Al ver asomar a los amigos en la puerta, la madre de Pastoriza del Carmen,
con la niña acunada en los brazos, les alarga un paquete hecho en papel de
envolver, todo manchado de grasa: «La señora Gregoria ha salido —les dice—, y
me ha dejado el encargo de entregarles estas sopaipillitas». Cuando al rato entra
Juan de Dios preguntando si ha llegado su madre, los amigos ya han comido y
están terminando de fumarse cada uno su cigarrillo. El niño les cuenta que en la
azotea están todos con el ánimo encapotado, pues las cosas no marchan bien con
el señor Intendente. Cuando Olegario Santana, de manera desganada, le pregunta
que a dónde ha ido su madre, el niño dice que ella y su hermana fueron a una
casa de por ahí a la vuelta, en donde le prestan el baño. «Andan con mi cuñado, el
volantinero», dice risueñamente.
Sucedía que, además de los hogares que albergaban a sus familiares o
amigos venidos de la pampa, había gente de casas particulares, aledañas a la
escuela, que solidarizaban diariamente con los huelguistas —sobre todo con las
mujeres—, prestándoles el baño, llenándoles las botellas de agua o haciéndoles
remedios caseros a los niños enfermos.

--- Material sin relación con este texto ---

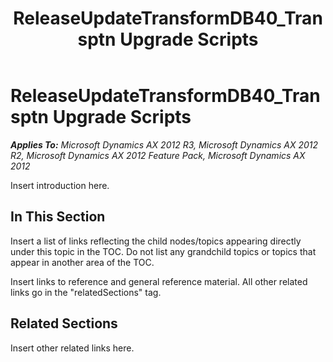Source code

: ﻿---
title: ReleaseUpdateTransformDB40_Transptn Upgrade Scripts
TOCTitle: ReleaseUpdateTransformDB40_Transptn Upgrade Scripts
ms:assetid: 9787bb82-ecc7-4698-94b5-81cb3daf3165
ms:mtpsurl: https://msdn.microsoft.com/en-us/library/JJ686218(v=AX.60)
ms:contentKeyID: 49709923
ms.date: 05/18/2015
mtps_version: v=AX.60
---

# ReleaseUpdateTransformDB40\_Transptn Upgrade Scripts 


_**Applies To:** Microsoft Dynamics AX 2012 R3, Microsoft Dynamics AX 2012 R2, Microsoft Dynamics AX 2012 Feature Pack, Microsoft Dynamics AX 2012_

Insert introduction here.

## In This Section

Insert a list of links reflecting the child nodes/topics appearing directly under this topic in the TOC. Do not list any grandchild topics or topics that appear in another area of the TOC.


Insert links to reference and general reference material. All other related links go in the "relatedSections" tag.

## Related Sections

Insert other related links here.

  


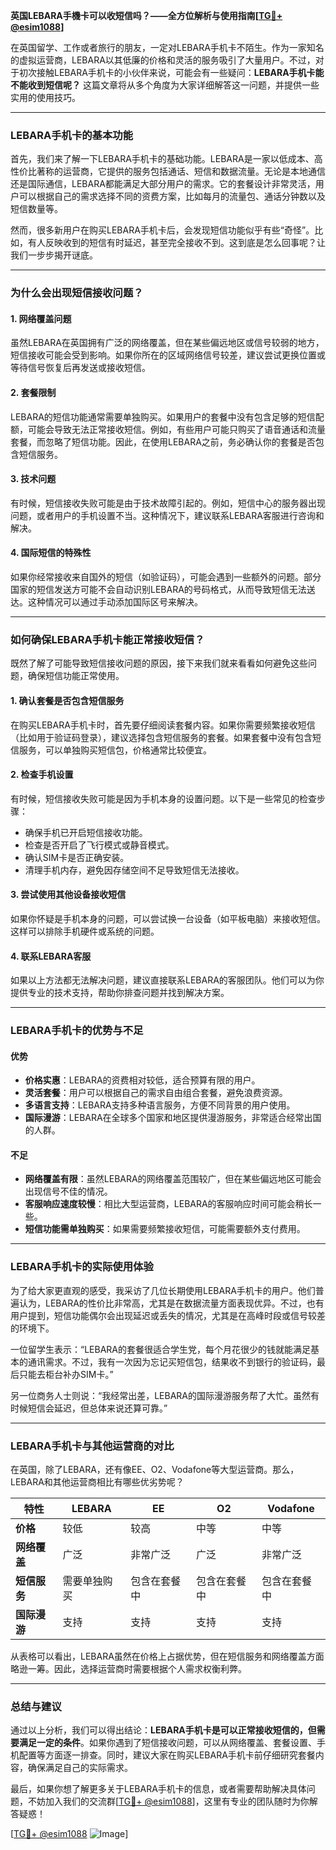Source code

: **英国LEBARA手機卡可以收短信吗？——全方位解析与使用指南[[TG💪+ @esim1088](https://t.me/s/esim1088)]**

在英国留学、工作或者旅行的朋友，一定对LEBARA手机卡不陌生。作为一家知名的虚拟运营商，LEBARA以其低廉的价格和灵活的服务吸引了大量用户。不过，对于初次接触LEBARA手机卡的小伙伴来说，可能会有一些疑问：**LEBARA手机卡能不能收到短信呢？** 这篇文章将从多个角度为大家详细解答这一问题，并提供一些实用的使用技巧。

---

### **LEBARA手机卡的基本功能**
首先，我们来了解一下LEBARA手机卡的基础功能。LEBARA是一家以低成本、高性价比著称的运营商，它提供的服务包括通话、短信和数据流量。无论是本地通信还是国际通信，LEBARA都能满足大部分用户的需求。它的套餐设计非常灵活，用户可以根据自己的需求选择不同的资费方案，比如每月的流量包、通话分钟数以及短信数量等。

然而，很多新用户在购买LEBARA手机卡后，会发现短信功能似乎有些“奇怪”。比如，有人反映收到的短信有时延迟，甚至完全接收不到。这到底是怎么回事呢？让我们一步步揭开谜底。

---

### **为什么会出现短信接收问题？**

#### **1. 网络覆盖问题**
虽然LEBARA在英国拥有广泛的网络覆盖，但在某些偏远地区或信号较弱的地方，短信接收可能会受到影响。如果你所在的区域网络信号较差，建议尝试更换位置或等待信号恢复后再发送或接收短信。

#### **2. 套餐限制**
LEBARA的短信功能通常需要单独购买。如果用户的套餐中没有包含足够的短信配额，可能会导致无法正常接收短信。例如，有些用户可能只购买了语音通话和流量套餐，而忽略了短信功能。因此，在使用LEBARA之前，务必确认你的套餐是否包含短信服务。

#### **3. 技术问题**
有时候，短信接收失败可能是由于技术故障引起的。例如，短信中心的服务器出现问题，或者用户的手机设置不当。这种情况下，建议联系LEBARA客服进行咨询和解决。

#### **4. 国际短信的特殊性**
如果你经常接收来自国外的短信（如验证码），可能会遇到一些额外的问题。部分国家的短信发送方可能不会自动识别LEBARA的号码格式，从而导致短信无法送达。这种情况可以通过手动添加国际区号来解决。

---

### **如何确保LEBARA手机卡能正常接收短信？**

既然了解了可能导致短信接收问题的原因，接下来我们就来看看如何避免这些问题，确保短信功能正常使用。

#### **1. 确认套餐是否包含短信服务**
在购买LEBARA手机卡时，首先要仔细阅读套餐内容。如果你需要频繁接收短信（比如用于验证码登录），建议选择包含短信服务的套餐。如果套餐中没有包含短信服务，可以单独购买短信包，价格通常比较便宜。

#### **2. 检查手机设置**
有时候，短信接收失败可能是因为手机本身的设置问题。以下是一些常见的检查步骤：
- 确保手机已开启短信接收功能。
- 检查是否开启了飞行模式或静音模式。
- 确认SIM卡是否正确安装。
- 清理手机内存，避免因存储空间不足导致短信无法接收。

#### **3. 尝试使用其他设备接收短信**
如果你怀疑是手机本身的问题，可以尝试换一台设备（如平板电脑）来接收短信。这样可以排除手机硬件或系统的问题。

#### **4. 联系LEBARA客服**
如果以上方法都无法解决问题，建议直接联系LEBARA的客服团队。他们可以为你提供专业的技术支持，帮助你排查问题并找到解决方案。

---

### **LEBARA手机卡的优势与不足**

#### **优势**
- **价格实惠**：LEBARA的资费相对较低，适合预算有限的用户。
- **灵活套餐**：用户可以根据自己的需求自由组合套餐，避免浪费资源。
- **多语言支持**：LEBARA支持多种语言服务，方便不同背景的用户使用。
- **国际漫游**：LEBARA在全球多个国家和地区提供漫游服务，非常适合经常出国的人群。

#### **不足**
- **网络覆盖有限**：虽然LEBARA的网络覆盖范围较广，但在某些偏远地区可能会出现信号不佳的情况。
- **客服响应速度较慢**：相比大型运营商，LEBARA的客服响应时间可能会稍长一些。
- **短信功能需单独购买**：如果需要频繁接收短信，可能需要额外支付费用。

---

### **LEBARA手机卡的实际使用体验**

为了给大家更直观的感受，我采访了几位长期使用LEBARA手机卡的用户。他们普遍认为，LEBARA的性价比非常高，尤其是在数据流量方面表现优异。不过，也有用户提到，短信功能偶尔会出现延迟或丢失的情况，尤其是在高峰时段或信号较差的环境下。

一位留学生表示：“LEBARA的套餐很适合学生党，每个月花很少的钱就能满足基本的通讯需求。不过，我有一次因为忘记买短信包，结果收不到银行的验证码，最后只能去柜台补办SIM卡。”

另一位商务人士则说：“我经常出差，LEBARA的国际漫游服务帮了大忙。虽然有时候短信会延迟，但总体来说还算可靠。”

---

### **LEBARA手机卡与其他运营商的对比**

在英国，除了LEBARA，还有像EE、O2、Vodafone等大型运营商。那么，LEBARA和其他运营商相比有哪些优劣势呢？

| 特性         | LEBARA                     | EE                         | O2                         | Vodafone                   |
|--------------|----------------------------|----------------------------|----------------------------|----------------------------|
| **价格**     | 较低                       | 较高                       | 中等                       | 中等                       |
| **网络覆盖** | 广泛                       | 非常广泛                   | 广泛                       | 非常广泛                   |
| **短信服务** | 需要单独购买               | 包含在套餐中               | 包含在套餐中               | 包含在套餐中               |
| **国际漫游** | 支持                       | 支持                       | 支持                       | 支持                       |

从表格可以看出，LEBARA虽然在价格上占据优势，但在短信服务和网络覆盖方面略逊一筹。因此，选择运营商时需要根据个人需求权衡利弊。

---

### **总结与建议**

通过以上分析，我们可以得出结论：**LEBARA手机卡是可以正常接收短信的，但需要满足一定的条件**。如果你遇到了短信接收问题，可以从网络覆盖、套餐设置、手机配置等方面逐一排查。同时，建议大家在购买LEBARA手机卡前仔细研究套餐内容，确保满足自己的实际需求。

最后，如果你想了解更多关于LEBARA手机卡的信息，或者需要帮助解决具体问题，不妨加入我们的交流群[[TG💪+ @esim1088](https://t.me/s/esim1088)]，这里有专业的团队随时为你解答疑惑！

[[TG💪+ @esim1088](https://t.me/s/esim1088) ![Image](https://i.postimg.cc/4NQfJmqS/Snipaste-2025-05-13-00-14-12.png)]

A veces hasta invitando a comer a
familias completas. Y es en una de estas casas que Gregoria Becerra y su hija
Liria María están yendo a asearse y a usar el baño desde hace dos días. La
familia, de la que se han hecho muy amigas, está compuesta por el matrimonio y
sus siete hijos, tres hombres y cuatro mujeres. Uno de los hijos mayores es
preceptor en la escuela Santa María, y les ha contado que los más felices con lo
que está ocurriendo son precisamente los niños iquiqueños, pues la huelga les
está librando de los exámenes de fin de año.